Hello everyone, sorry for the delay in updating you on my progress, but I am finding it very hard to access the internet, plus it is sooo slow!
Anyway here I am in Uganda, I still can't quite believe it! After an initial 5 day induction programme in busy Kampala, I have now been at the Kiyumbakimu Children's Village for 2 weeks. The orphanage which is home to 10 children aged 8-12 years old, is positioned in a beautifully lush green rural village, surrounded by banana and coffee bean plantations.
The orphanage is still very new, with the first 10 children moving in on 12th December 2007. Because of this there is still alot of unfinished building works and many teething problems. The most important thing is that the present 10 children, Sarah, Scovia, Jackie, Francis, Damba, Julias, Ben, Derek, Herman and Gerald all seem incredibly happy and settled into their new home.
The 10 children live in a family home with their 'mother' Barbara, the idea is that these gorgeous children will grow up together as brothers and sisters. Working on the project is also a cook and a general handyman.

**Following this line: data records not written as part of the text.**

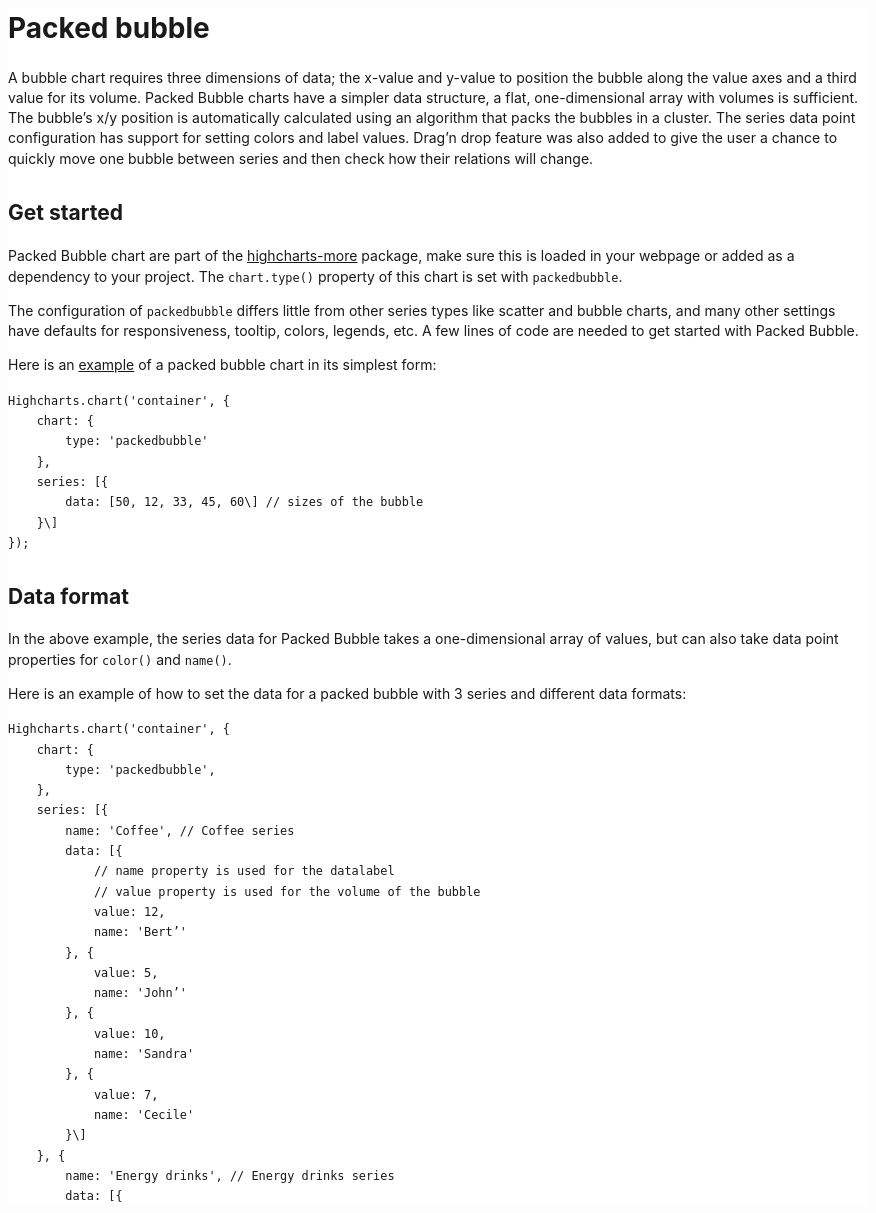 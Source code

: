 Packed bubble
===

A bubble chart requires three dimensions of data; the x-value and y-value to position the bubble along the value axes and a third value for its volume. Packed Bubble charts have a simpler data structure, a flat, one-dimensional array with volumes is sufficient. The bubble’s x/y position is automatically calculated using an algorithm that packs the bubbles in a cluster. The series data point configuration has support for setting colors and label values. Drag’n drop feature was also added to give the user a chance to quickly move one bubble between series and then check how their relations will change.

Get started
-----------

Packed Bubble chart are part of the [highcharts-more](https://code.highcharts.com/highcharts-more.js) package, make sure this is loaded in your webpage or added as a dependency to your project. The `chart.type()` property of this chart is set with `packedbubble`.

The configuration of `packedbubble` differs little from other series types like scatter and bubble charts, and many other settings have defaults for responsiveness, tooltip, colors, legends, etc. A few lines of code are needed to get started with Packed Bubble.

Here is an [example](https://jsfiddle.net/gvaartjes/0yrdsv2a/) of a packed bubble chart in its simplest form:

    
    Highcharts.chart('container', {
        chart: {
            type: 'packedbubble'
        },
        series: [{
            data: [50, 12, 33, 45, 60\] // sizes of the bubble
        }\]
    });

Data format
-----------

In the above example, the series data for Packed Bubble takes a one-dimensional array of values, but can also take data point properties for `color()` and `name()`.

Here is an example of how to set the data for a packed bubble with 3 series and different data formats:

    
    Highcharts.chart('container', {
        chart: {
            type: 'packedbubble',
        },
        series: [{
            name: 'Coffee', // Coffee series
            data: [{
                // name property is used for the datalabel
                // value property is used for the volume of the bubble
                value: 12,
                name: 'Bert’'
            }, {
                value: 5,
                name: 'John’'
            }, {
                value: 10,
                name: 'Sandra'
            }, {
                value: 7,
                name: 'Cecile'
            }\]
        }, {
            name: 'Energy drinks', // Energy drinks series
            data: [{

As well as me, there are currently 3 other volunteers here, Grace from U.K, Mona from Germany and Anna from Sweden, who are all lovely. Our main role is to teach the children basic lessons, which with the children speaking a very small amount of English, is proving very challenging! The local language spoken here is Luganda, which seems to be a very difficult language to learn!
The long term plan, with continued fundraising is that 3 more family homes of 10 children will be established. Other short term goals are to employ a Luganda teacher, complete the building of the second classroom, to enable 15 nursery school children to attend the orphanage for 3 hrs a day, to employ an on site manager and to dig a bore hole. At present water is fetched from a well about 20 minutes away, the digging of a bore hole is well underway and its completion will enable water to be collected far more easily!
So life here in Uganda is certainly completely different to life in Leeds. The pace of life is certainly far slower and more relaxed and of course the weather is alot hotter! There is no shower or bath, no washing machine and going to the toilet in a pit latrine will take a while to used to!
We are lucky here in this project as we have solar power, so we can turn on lights and charge up our cameras and phones, but most of the community has no electricity.
Of course the food here in Uganda is very different. A typical days menu consists of boiled rice for breakfast, rice or posho (maize flour mixed with water) with cabbage or beans or cabbage and beans for lunch and cassava (a root vegetable, abit like potato, but not as nice) or rice or posho with cabbage, beans or green pepper and tomato for tea. The food doesnt taste bad, but as you can see there is very little variety! I am already craving marmite on toast, sausages and mash, pizza and chips, chocolate and English tea with milk!
One particular thing which will take alot of getting used to, is the amount of attention you recieve as a white person. Wherever you go, the locals greet you, shouting Mzungu (which means white person in Swahilli.) The majority of people don't mean it in a bad way, but they simply want to greet you, so there is no longer such a thing as blending into the background! People here also think it is very strange that I have black hair, some have even asked if I am Asian!!!
Don't worry overall life is good and given time I will soon get used to Ugandan life. The main thing is that the children are a complete joy to be around, they don't have much, but they still remain happy and appreciate everything!
I miss you all soooo much and I hope you are all well. I will continue to update you as often as possible and don't forget to tell me all your news! I am no good with technology and so I am having trouble adding my photos to this site, but hopefully I will manage it soon!